My essay I wrote on news.com is out today this one is very personal. I hope you can read and share with anyone struggling :) it's about postpartum anxiety which hit me like a ton of bricks after I had my daughter. Often misdiagnosed and just as dangerous. Here is an excerpt below. Please read the whole essay and share it with anyone struggling. Link in the bio above. "I remember that day. Even in my detachment from my newly formless world I remember it so vividly that it burns bright in technicolor. "Mum, I need help." I faintly whispered that morning. "I can't do this anymore." I've never really asked for help. I spent my life trying to pave my own road like a relentless, tunnel-vision warrior, reframing every painful experience into that of a positive one. But then again I've never really suffered so much that it broke me. Suffered so much that I felt like my entire body was made of glass and a mere touch would create hairline fractures that would slowly break, like pieces of a puzzle, and take my soul away with it."
You may recognise 33-year-old Australian actress Tammin Sursok her from her role as Jenna Marshall in Pretty Little Liars, but she just opened up about her role as a mother, and other mums will be able to relate to her words regarding a topic so many are ashamed to talk about: postpartum anxiety. In a powerful essay, Tammin painfully details the way postpartum anxiety hit her "like a ton of bricks" after giving birth to her daughter Phoenix in 2013.

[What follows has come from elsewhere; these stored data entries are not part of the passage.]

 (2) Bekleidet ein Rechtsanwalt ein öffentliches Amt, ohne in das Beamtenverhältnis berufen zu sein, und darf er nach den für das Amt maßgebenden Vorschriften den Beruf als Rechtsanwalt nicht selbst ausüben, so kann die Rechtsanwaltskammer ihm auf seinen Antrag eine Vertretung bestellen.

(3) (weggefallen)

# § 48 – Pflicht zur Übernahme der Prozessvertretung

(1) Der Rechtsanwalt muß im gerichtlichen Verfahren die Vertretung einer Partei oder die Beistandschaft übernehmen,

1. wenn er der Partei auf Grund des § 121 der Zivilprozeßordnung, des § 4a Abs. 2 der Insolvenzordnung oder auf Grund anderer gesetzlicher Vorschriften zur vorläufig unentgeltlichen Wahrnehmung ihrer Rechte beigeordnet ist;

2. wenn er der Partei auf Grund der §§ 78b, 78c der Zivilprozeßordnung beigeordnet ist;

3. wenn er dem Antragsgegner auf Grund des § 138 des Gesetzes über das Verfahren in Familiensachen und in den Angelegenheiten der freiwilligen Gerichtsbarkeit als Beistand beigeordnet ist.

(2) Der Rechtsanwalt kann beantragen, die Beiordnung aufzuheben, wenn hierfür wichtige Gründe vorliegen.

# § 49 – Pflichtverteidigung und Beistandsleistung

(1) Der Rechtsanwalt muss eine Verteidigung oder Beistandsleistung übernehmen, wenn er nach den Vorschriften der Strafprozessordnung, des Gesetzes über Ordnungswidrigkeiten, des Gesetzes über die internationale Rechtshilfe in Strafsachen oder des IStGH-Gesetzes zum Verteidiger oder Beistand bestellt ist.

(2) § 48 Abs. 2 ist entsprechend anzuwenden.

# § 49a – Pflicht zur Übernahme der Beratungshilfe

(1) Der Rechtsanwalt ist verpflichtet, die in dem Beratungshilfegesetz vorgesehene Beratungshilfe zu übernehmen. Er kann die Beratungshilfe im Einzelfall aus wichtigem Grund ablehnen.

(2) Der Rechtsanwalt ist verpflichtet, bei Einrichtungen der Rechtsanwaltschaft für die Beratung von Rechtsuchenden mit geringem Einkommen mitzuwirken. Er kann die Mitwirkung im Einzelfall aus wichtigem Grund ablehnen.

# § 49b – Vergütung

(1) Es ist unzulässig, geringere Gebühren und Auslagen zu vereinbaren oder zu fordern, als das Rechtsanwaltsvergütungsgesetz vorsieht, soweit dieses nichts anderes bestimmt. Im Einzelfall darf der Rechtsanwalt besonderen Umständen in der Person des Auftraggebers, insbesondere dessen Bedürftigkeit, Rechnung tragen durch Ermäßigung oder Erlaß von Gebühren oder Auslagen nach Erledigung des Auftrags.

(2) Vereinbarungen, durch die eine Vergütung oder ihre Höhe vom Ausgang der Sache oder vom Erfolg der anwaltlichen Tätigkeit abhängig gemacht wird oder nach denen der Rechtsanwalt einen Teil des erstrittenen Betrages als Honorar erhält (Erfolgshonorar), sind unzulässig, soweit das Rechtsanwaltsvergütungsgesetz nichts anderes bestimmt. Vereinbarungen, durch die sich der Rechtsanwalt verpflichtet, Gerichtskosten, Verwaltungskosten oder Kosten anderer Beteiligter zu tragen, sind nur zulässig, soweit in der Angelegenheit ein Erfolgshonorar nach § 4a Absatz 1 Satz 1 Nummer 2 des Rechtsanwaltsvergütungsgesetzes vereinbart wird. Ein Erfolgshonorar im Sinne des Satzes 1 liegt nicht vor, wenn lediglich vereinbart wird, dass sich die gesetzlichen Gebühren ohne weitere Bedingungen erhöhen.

In the essay, Tammin opens with the day of her diagnosis, the day that the doctor defined her "dreamlike state of detachment" and "never-ending slow motion horror film" with the two words "postpartum anxiety" and gave her some yellow pills (which she threw out). "Now what?" Tammin asked. "After six months of trying to figure out what was 'wrong' with me, trying to boil it down to 'just hormones' and 'just sleep deprivation' and 'just life adjustments,' I was officially branded by two words."
Like many mothers, Tammin wrote that she was never someone who asked for help. "I spent my life trying to pave my own road like a relentless, tunnel-vision warrior, reframing every painful experience into that of a positive one. But then again, I've never really suffered so much that it broke me. Suffered so much that I felt like my entire body was made of glass and a mere touch would create hairline fractures that would slowly break, like pieces of a puzzle, and take my soul away with it."
But this time she knew she needed help.
After throwing out those pills and feeling as if she failed as a mother, Tammin consciously spent time becoming herself again, and though she was aware that "motherhood is something that will forever change you," she didn't want to be this detached mum. "I spent the next three years healing," she wrote. "Through meditation, yoga, therapy, mindfulness, prayer, nutrition, and reading and connecting with others who had been through the same experience, I somehow slowly, inch by inch, rebuilt myself."
Her story is a reminder that you are not alone if you suffer emotionally after giving birth. It's incredibly important to ask for help and work toward your recovery in a healthy, supportive way.
Tammin closed her essay by explaining that her daughter is now 3-and-a-half years old and "the great days far outweigh the panic." Her final advice for other mothers? "We need to break the stigma. Lives are being lost. We need to speak up about our tales of sadness and hope and joy. We are no lesser because of it and only through heartache comes true resilience. And not to sound trite, but 'we need to be the change we want to see in the world,' and it all starts with us."